Le renforcement des bonus écologiques et primes à la casse, annoncé le 26 mai par le président Emmanuel Macron, "fonctionne", se félicite Francis Bartholomé, président du Conseil national des professions de l'automobile (CNPA). "Les résultats sont au maximum de ce qu'on pouvait espérer. Il y a du trafic dans les concessions, cela concerne tous les territoires et toutes les marques", a-t-il déclaré à l'AFP.

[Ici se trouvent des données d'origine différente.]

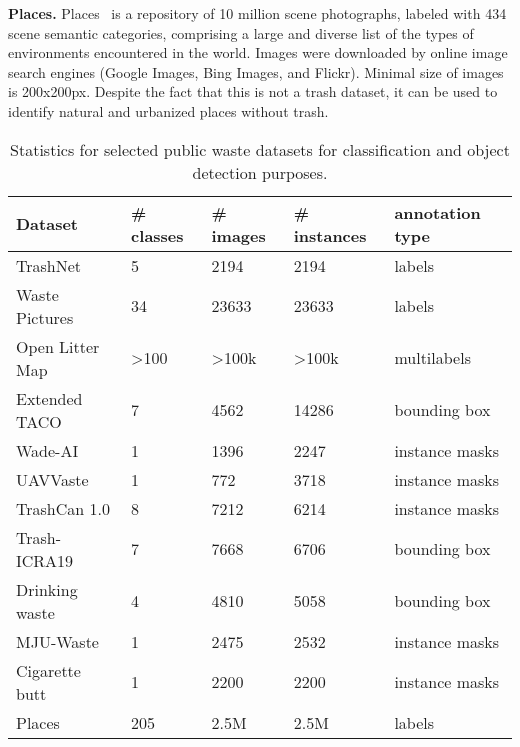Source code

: \documentclass{article}
\begin{document}
\textbf{Places.} Places~\cite{places} is a repository of 10 million scene photographs, labeled with 434 scene semantic categories, comprising a large and diverse list of the types of environments encountered in the world. Images were downloaded by online image search engines (Google Images, Bing
Images, and Flickr). Minimal size of images is 200x200px. Despite the fact that this is not a trash dataset, it can be used to identify natural and urbanized places without trash.

{
\begin{table}[!hbt]
\centering
\caption{Statistics for selected public waste datasets for classification and object detection purposes.}
\label{tab:dataset_stats}
\begin{tabular}{lllll}
\hline
\textbf{Dataset}         & \textbf{\# classes}     & \textbf{\# images}    & \textbf{\# instances}  & \textbf{annotation type} \\ \hline
TrashNet        & 5              & 2194         & 2194          & labels \\ 
Waste Pictures  & 34             & 23633        & 23633         & labels \\ 
Open Litter Map   & >100           & >100k         & >100k        & multilabels \\ \hline
Extended TACO    & 7            & 4562         & 14286          & bounding box \\
Wade-AI         & 1              & 1396         & 2247          & instance masks \\
UAVVaste        & 1              & 772          & 3718          & instance masks \\ 
TrashCan 1.0    & 8              & 7212         & 6214          & instance masks \\ 
Trash-ICRA19    & 7              & 7668         & 6706          & bounding box \\ 
Drinking waste  & 4              & 4810         & 5058          & bounding box \\ 
MJU-Waste       & 1              & 2475         & 2532          & instance masks \\  Cigarette butt       & 1              & 2200         & 2200          & instance masks \\ \hline
Places       & 205              & 2.5M         & 2.5M          & labels \\  \hline
\end{tabular}
\end{table}
}
\end{document}
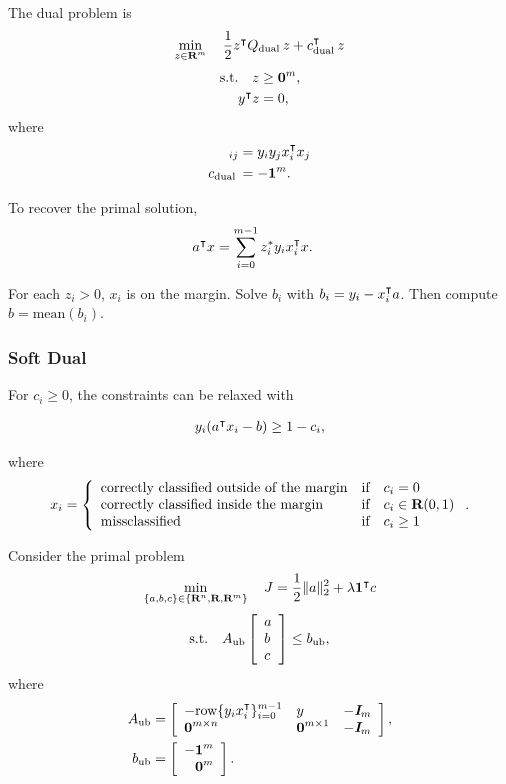 \documentclass{article}
\begin{document}
    The dual problem is \cite[p.~313]{ml}
    \begin{align*}
        \min_{z\in\textbf{R}^m}\quad \frac{1}{2}z^\intercal Q_{\text{dual}\:} z+c_{\text{dual}\:}^\intercal z
    \end{align*}
    \begin{align*}
        \text{s.t.}\quad z&\geq \textbf{0}^m,\\
        y^\intercal z &=0,
    \end{align*}
    where
    \begin{align*}
        [Q_{\text{dual}\:}]_{ij}
        &=y_i y_j x_i^\tp x_j \\
        c_{\text{dual}\:}&=-\ones^m.
    \end{align*}

    To recover the primal solution,
    \begin{align*}
        a^\intercal x &= \sum_{i=0}^{m-1} z_i^* y_i x_i^\intercal x.
    \end{align*}

    For each $z_i>0$, $x_i$ is on the margin. Solve $b_i$ with $b_i=y_i-x_i^\intercal a$.
    Then compute $b=\text{mean}(b_i)$.

    \clearpage
\subsubsection{Soft Dual}

    For $c_i\geq0$, the constraints can be relaxed with 

    \begin{align*}
        y_i(a^\intercal x_i - b)\geq 1-c_i,
    \end{align*}

    where
    \begin{align*}
        x_i=\left\{\begin{array}{lllllllllllllllllll}
            \text{correctly classified outside of the margin} & \text{if}\quad c_i=0\\
            \text{correctly classified inside the margin} & \text{if}\quad c_i\in\textbf{R}(0,1)\\
            \text{missclassified} &  \text{if}\quad c_i\geq1
            \end{array}\right..
    \end{align*}    

    Consider the primal problem
    \begin{align*}
        \min_{\{a,b,c\}\in\{\textbf{R}^n,\textbf{R},\textbf{R}^m\}}\quad J = \frac{1}{2}\|a\|_2^2+\lambda \textbf{1}^\intercal c
    \end{align*}
    \begin{align*}
        \text{s.t.}\quad A_{\text{ub}}\left[\begin{array}{lllllllllllllllllll}a\\ b\\c\end{array}\right]\leq b_{\text{ub}},
    \end{align*}
    where
    \begin{align*}
        A_\ub&= \mat{-\row\{y_ix_i^\tp\}_{i=0}^{m-1} & y &-\eye_m\\
        \zeros^{m\times n} & \zeros^{m\times 1} & -\eye_m},\\
        b_\ub&=\mat{-\ones^m\\ \minus \zeros^m}.
    \end{align*}
\end{document}
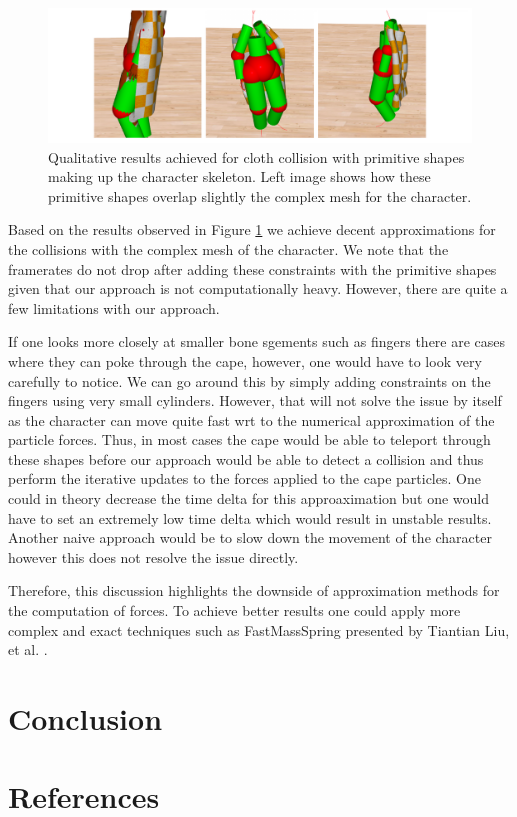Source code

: \documentclass{article}
\begin{document}
\begin{figure}[ht]
  \centering
  \includegraphics[width=\linewidth]{figs/qualitative_results.pdf}
  \caption{Qualitative results achieved for cloth collision with primitive shapes making up the character skeleton.
  Left image shows how these primitive shapes overlap slightly the complex mesh for the character.}
  \label{fig:results/results}
\end{figure}

Based on the results observed in Figure \ref{fig:results/results} we achieve decent approximations for the
collisions with the complex mesh of the character. We note that the framerates do not drop after adding these
constraints with the primitive shapes given that our approach is not computationally heavy. However, there are
quite a few limitations with our approach.

If one looks more closely at smaller bone sgements such as fingers there are cases where they can poke through
the cape, however, one would have to look very carefully to notice. We can go around this by simply adding constraints
on the fingers using very small cylinders. However, that will not solve the issue by itself as the character can move
quite fast wrt to the numerical approximation of the particle forces. Thus, in most cases the cape would be able to
teleport through these shapes before our approach would be able to detect a collision and thus perform the iterative
updates to the forces applied to the cape particles. One could in theory decrease the time delta for this approaximation
but one would have to set an extremely low time delta which would result in unstable results. Another naive approach
would be to slow down the movement of the character however this does not resolve the issue directly.

Therefore, this discussion highlights the downside of approximation methods for the computation of forces. To achieve
better results one could apply more complex and exact techniques such as FastMassSpring presented by Tiantian Liu, et al.
\cite{FastMassSpring}.



\section{Conclusion}


\section*{References}


{
  \small
}

\end{document}
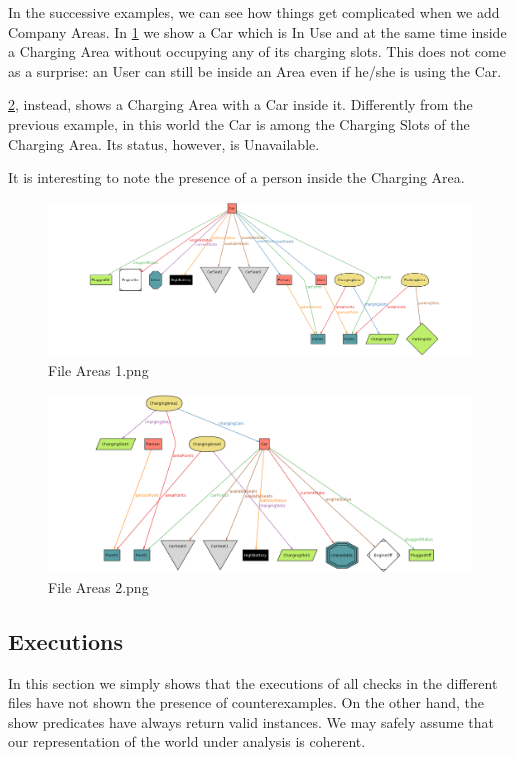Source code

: In the successive examples, we can see how things get complicated when we add Company Areas. In \ref{fig:Area1} we show a Car which is In Use and at the same time inside a Charging Area without occupying any of its charging slots. This does not come as a surprise: an User can still be inside an Area even if he/she is using the Car.

\ref{fig:Area2}, instead, shows a Charging Area with a Car inside it. Differently from the previous example, in this world the Car is among the Charging Slots of the Charging Area. Its status, however, is Unavailable.

It is interesting to note the presence of a person inside the Charging Area.

\begin{figure}[!htbp]
\centering
\includegraphics[width=\linewidth,keepaspectratio]{../Alloy/Exported/Images/Areas_1.png}
\caption{File Areas 1.png}
\label{fig:Area1}
\end{figure}
\FloatBarrier

\FloatBarrier
\begin{figure}[!htbp]
\centering
\includegraphics[width=\linewidth,keepaspectratio]{../Alloy/Exported/Images/Areas_2.png}
\caption{File Areas 2.png}
\label{fig:Area2}
\end{figure}
\FloatBarrier

\subsection{Executions}
In this section we simply shows that the executions of all checks in the different files have not shown the presence of counterexamples. On the other hand, the show predicates have always return valid instances. We may safely assume that our representation of the world under analysis is coherent.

Sur la base des dix premiers jours, juin 2020 sera équivalent à juin 2018 et juin 2019 en prises de commandes, estime M. Bartholomé. Il y a quelques semaines, "si on nous avait dit cela, on aurait signé tout de suite".

"On espère que ça va durer. On n'a pas de certitude mais on pense que oui", confie M. Salimon. Il souligne que la forte reprise de l'automobile en Chine, premier foyer de la pandémie de Covid-19 mais aussi premier pays à se redresser, est en train de durer. En outre, le renforcement des bonus écologiques pour l'achat de véhicules électrifiés sera en oeuvre jusqu'à fin décembre et devrait continuer de porter le marché.

"On voit bien qu'il y a une frénésie de consommation", avec le retour de clients frustrés de ne pas avoir pu commander pendant deux mois mais aussi des clients qui anticipent leur achat, attirés par les bonnes affaires, explique François Roudier, porte-parole du Comité des constructeurs français d'automobiles (CCFA). Mais "c'est peut-être du court terme", tempère-t-il.

Le retard accumulé au printemps ne sera pas rattrapé, avertit le CCFA qui prévoit une chute des immatriculations "entre -20% et -30%" sur l'année complète.

Ces inquiétudes sont appuyées par les baromètres d'opinion. Fin mai, près de 40% des personnes ayant un projet d'achat automobile déclaraient vouloir le repousser d'un an, selon Nova Consulting. "C'est un niveau inédit" même si le taux a baissé de 20 points depuis fin mars, a indiqué à l'AFP le directeur général Nicolas Harlé. Selon lui, "la bataille de la reprise de l'automobile n'est pas encore gagnée".

"Oui, nous avons une augmentation sensible de la fréquentation, mais je me garderais bien de dire que tout est rose", explique aussi Jean-Patrice Bernard, patron du groupe Bernard, qui compte 102 points de vente en France. Certes les stocks se vident et le cash revient, mais la crise a laissé "un trou financier significatif".